:: WHAT YOU SHOULD DO ::
Nothing in the records may change. Output them all exactly.

:: DATASET CONTENT ::
_ _ _

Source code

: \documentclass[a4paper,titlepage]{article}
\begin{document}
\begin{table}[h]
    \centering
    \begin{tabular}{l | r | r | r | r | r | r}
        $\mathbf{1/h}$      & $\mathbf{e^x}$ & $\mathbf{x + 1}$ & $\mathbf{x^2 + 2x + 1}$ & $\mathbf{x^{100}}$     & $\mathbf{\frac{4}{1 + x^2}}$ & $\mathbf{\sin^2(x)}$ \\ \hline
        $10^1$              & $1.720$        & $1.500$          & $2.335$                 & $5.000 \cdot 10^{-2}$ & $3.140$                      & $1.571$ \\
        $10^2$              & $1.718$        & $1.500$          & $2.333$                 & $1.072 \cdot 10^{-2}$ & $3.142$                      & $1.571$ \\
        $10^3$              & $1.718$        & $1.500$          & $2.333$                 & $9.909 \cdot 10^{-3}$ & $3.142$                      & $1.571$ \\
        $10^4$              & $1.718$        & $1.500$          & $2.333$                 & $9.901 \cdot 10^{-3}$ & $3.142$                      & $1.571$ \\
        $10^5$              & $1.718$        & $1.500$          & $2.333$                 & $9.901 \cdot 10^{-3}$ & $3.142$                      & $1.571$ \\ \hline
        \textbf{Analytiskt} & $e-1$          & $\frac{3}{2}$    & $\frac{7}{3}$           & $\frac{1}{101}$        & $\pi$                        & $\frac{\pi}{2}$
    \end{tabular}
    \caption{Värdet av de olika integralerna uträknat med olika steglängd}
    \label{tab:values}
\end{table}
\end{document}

_ _ _

:: EXERCISE SOLUTION ::
Source code

: \documentclass[a4paper,titlepage]{article}
\begin{document}
\begin{table}[h]
    \centering
    \begin{tabular}{l | r | r | r | r | r | r}
        $\mathbf{1/h}$      & $\mathbf{e^x}$ & $\mathbf{x + 1}$ & $\mathbf{x^2 + 2x + 1}$ & $\mathbf{x^{100}}$     & $\mathbf{\frac{4}{1 + x^2}}$ & $\mathbf{\sin^2(x)}$ \\ \hline
        $10^1$              & $1.720$        & $1.500$          & $2.335$                 & $5.000 \cdot 10^{-2}$ & $3.140$                      & $1.571$ \\
        $10^2$              & $1.718$        & $1.500$          & $2.333$                 & $1.072 \cdot 10^{-2}$ & $3.142$                      & $1.571$ \\
        $10^3$              & $1.718$        & $1.500$          & $2.333$                 & $9.909 \cdot 10^{-3}$ & $3.142$                      & $1.571$ \\
        $10^4$              & $1.718$        & $1.500$          & $2.333$                 & $9.901 \cdot 10^{-3}$ & $3.142$                      & $1.571$ \\
        $10^5$              & $1.718$        & $1.500$          & $2.333$                 & $9.901 \cdot 10^{-3}$ & $3.142$                      & $1.571$ \\ \hline
        \textbf{Analytiskt} & $e-1$          & $\frac{3}{2}$    & $\frac{7}{3}$           & $\frac{1}{101}$        & $\pi$                        & $\frac{\pi}{2}$
    \end{tabular}
    \caption{Värdet av de olika integralerna uträknat med olika steglängd}
    \label{tab:values}
\end{table}
\end{document}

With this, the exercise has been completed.